### Information supplied

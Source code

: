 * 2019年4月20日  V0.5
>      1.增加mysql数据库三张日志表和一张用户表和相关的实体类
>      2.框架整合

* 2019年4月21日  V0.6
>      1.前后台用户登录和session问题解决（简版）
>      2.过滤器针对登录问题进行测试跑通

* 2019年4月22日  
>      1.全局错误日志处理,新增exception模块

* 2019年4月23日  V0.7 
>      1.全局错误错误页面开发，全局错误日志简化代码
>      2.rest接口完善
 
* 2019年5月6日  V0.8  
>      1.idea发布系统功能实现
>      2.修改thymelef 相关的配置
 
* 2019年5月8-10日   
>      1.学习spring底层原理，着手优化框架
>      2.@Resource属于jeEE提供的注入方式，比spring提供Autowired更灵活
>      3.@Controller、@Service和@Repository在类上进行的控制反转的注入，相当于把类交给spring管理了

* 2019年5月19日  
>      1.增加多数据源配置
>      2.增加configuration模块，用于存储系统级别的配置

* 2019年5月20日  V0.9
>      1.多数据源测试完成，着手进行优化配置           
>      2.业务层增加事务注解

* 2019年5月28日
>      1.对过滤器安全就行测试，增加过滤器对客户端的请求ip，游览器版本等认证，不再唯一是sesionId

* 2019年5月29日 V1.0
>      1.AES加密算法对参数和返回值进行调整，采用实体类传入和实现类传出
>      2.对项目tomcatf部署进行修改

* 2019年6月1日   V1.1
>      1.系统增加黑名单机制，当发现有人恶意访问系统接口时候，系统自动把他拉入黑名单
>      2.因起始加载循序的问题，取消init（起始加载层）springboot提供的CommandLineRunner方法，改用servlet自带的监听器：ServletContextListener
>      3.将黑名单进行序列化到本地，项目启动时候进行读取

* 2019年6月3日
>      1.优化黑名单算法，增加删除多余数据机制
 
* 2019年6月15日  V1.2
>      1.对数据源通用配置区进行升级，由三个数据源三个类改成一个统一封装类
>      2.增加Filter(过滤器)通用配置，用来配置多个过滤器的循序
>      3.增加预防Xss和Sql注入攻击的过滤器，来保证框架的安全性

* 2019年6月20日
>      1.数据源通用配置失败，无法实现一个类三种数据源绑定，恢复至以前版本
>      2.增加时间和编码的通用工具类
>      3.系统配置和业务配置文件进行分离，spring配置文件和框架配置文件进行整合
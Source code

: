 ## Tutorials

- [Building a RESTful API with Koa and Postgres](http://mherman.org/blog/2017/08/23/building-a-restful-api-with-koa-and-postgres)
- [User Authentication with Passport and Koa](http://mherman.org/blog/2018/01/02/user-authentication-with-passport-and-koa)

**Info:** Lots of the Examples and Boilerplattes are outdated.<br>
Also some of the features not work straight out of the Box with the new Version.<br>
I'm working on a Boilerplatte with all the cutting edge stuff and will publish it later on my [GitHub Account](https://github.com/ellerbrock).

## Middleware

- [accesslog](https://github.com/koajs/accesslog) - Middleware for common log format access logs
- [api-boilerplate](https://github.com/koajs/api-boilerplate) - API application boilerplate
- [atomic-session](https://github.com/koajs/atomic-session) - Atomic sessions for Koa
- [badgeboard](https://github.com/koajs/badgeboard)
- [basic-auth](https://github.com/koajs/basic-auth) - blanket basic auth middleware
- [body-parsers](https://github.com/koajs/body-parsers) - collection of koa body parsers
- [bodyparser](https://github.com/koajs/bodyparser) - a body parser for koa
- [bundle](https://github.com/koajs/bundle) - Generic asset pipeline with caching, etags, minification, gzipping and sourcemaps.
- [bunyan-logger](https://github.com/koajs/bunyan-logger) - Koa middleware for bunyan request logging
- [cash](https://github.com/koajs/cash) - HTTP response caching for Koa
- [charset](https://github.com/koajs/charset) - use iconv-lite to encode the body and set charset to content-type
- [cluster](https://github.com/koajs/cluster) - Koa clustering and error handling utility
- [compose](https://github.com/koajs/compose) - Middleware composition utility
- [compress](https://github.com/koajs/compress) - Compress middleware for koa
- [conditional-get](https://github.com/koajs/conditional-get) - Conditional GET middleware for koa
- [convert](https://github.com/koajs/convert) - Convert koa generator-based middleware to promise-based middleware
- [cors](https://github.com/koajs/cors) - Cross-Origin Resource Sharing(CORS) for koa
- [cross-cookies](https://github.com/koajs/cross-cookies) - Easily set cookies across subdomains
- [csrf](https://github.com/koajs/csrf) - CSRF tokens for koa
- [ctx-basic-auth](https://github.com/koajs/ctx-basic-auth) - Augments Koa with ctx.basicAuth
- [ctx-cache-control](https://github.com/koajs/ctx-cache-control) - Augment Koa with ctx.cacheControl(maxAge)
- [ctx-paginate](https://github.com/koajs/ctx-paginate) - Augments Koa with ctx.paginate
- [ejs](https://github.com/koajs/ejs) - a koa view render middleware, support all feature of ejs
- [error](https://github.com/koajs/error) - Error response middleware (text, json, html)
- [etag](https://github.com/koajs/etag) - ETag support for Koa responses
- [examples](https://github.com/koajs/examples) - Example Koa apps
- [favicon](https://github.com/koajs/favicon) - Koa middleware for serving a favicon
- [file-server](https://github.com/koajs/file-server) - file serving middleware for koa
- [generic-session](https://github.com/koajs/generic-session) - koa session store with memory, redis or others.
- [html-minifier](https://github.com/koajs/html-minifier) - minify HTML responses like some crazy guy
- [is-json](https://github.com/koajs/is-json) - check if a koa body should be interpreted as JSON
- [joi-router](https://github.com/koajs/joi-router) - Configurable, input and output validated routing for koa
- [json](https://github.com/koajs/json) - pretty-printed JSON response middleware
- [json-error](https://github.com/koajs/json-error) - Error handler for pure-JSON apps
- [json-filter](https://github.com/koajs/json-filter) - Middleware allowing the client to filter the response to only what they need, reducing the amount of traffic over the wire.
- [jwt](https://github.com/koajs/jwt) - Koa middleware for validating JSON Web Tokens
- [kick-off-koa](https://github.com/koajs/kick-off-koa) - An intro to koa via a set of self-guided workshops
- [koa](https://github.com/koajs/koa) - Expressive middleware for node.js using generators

### Task directions
Copy out, exactly as given, the line containing "- [kick-off-koa](https://github.com/koajs/kick-off-koa) - An" together with every line after it in the material.

### Solved problem
- [kick-off-koa](https://github.com/koajs/kick-off-koa) - An intro to koa via a set of self-guided workshops
- [koa](https://github.com/koajs/koa) - Expressive middleware for node.js using generators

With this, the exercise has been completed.